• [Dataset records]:
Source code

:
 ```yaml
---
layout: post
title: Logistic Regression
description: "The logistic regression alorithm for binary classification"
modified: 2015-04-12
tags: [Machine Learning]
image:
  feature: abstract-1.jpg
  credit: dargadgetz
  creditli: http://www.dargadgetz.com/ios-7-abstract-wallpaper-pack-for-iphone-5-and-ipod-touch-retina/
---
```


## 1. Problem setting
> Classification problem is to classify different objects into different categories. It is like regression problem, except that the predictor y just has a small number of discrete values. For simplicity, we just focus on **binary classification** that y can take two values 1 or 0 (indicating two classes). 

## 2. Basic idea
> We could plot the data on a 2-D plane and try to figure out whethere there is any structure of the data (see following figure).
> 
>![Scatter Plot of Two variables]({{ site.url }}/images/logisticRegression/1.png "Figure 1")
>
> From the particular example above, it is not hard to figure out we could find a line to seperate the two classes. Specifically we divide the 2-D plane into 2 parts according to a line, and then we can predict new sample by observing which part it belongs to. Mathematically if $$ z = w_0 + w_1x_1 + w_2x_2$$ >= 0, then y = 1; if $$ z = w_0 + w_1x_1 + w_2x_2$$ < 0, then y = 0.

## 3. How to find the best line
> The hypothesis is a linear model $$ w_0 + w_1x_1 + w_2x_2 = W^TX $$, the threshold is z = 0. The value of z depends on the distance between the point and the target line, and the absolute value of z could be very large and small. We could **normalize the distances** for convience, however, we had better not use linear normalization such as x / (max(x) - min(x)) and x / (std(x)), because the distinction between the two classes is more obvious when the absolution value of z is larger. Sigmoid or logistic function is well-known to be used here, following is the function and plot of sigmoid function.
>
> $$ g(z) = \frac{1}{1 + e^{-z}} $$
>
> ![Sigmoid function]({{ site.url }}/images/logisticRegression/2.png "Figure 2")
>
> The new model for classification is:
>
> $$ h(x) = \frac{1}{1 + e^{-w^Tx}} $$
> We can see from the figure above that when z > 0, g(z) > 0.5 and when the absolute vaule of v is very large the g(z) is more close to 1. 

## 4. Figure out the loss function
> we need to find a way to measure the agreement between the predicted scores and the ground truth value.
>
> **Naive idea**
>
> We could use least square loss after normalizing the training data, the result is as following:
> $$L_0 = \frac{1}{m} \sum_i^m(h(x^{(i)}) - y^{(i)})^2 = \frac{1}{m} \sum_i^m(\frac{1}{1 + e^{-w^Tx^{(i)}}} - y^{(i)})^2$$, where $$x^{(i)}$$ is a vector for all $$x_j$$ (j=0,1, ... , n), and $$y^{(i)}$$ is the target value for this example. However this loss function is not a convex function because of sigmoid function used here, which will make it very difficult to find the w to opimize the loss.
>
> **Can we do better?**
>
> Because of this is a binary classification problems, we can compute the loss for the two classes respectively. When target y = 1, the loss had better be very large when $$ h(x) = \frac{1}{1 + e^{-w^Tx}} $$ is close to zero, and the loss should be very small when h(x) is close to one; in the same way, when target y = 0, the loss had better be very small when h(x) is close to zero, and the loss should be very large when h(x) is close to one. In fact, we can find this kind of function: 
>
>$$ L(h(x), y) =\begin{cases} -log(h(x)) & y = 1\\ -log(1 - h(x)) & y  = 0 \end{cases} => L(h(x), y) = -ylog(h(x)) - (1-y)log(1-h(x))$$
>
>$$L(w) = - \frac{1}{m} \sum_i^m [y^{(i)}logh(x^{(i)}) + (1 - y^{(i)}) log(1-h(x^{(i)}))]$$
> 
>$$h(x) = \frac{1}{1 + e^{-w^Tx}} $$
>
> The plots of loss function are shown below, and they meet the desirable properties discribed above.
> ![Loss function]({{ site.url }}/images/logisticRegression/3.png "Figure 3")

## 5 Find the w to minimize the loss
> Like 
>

• [Exercise brief]: Starting with the first line of the data above, copy each line exactly until you reach the line with "## 3. How to find the best line"; include that line as well.

• [Solution for this exercise]:
Source code

:
 ```yaml
---
layout: post
title: Logistic Regression
description: "The logistic regression alorithm for binary classification"
modified: 2015-04-12
tags: [Machine Learning]
image:
  feature: abstract-1.jpg
  credit: dargadgetz
  creditli: http://www.dargadgetz.com/ios-7-abstract-wallpaper-pack-for-iphone-5-and-ipod-touch-retina/
---
```


## 1. Problem setting
> Classification problem is to classify different objects into different categories. It is like regression problem, except that the predictor y just has a small number of discrete values. For simplicity, we just focus on **binary classification** that y can take two values 1 or 0 (indicating two classes). 

## 2. Basic idea
> We could plot the data on a 2-D plane and try to figure out whethere there is any structure of the data (see following figure).
> 
>![Scatter Plot of Two variables]({{ site.url }}/images/logisticRegression/1.png "Figure 1")
>
> From the particular example above, it is not hard to figure out we could find a line to seperate the two classes. Specifically we divide the 2-D plane into 2 parts according to a line, and then we can predict new sample by observing which part it belongs to. Mathematically if $$ z = w_0 + w_1x_1 + w_2x_2$$ >= 0, then y = 1; if $$ z = w_0 + w_1x_1 + w_2x_2$$ < 0, then y = 0.

## 3. How to find the best line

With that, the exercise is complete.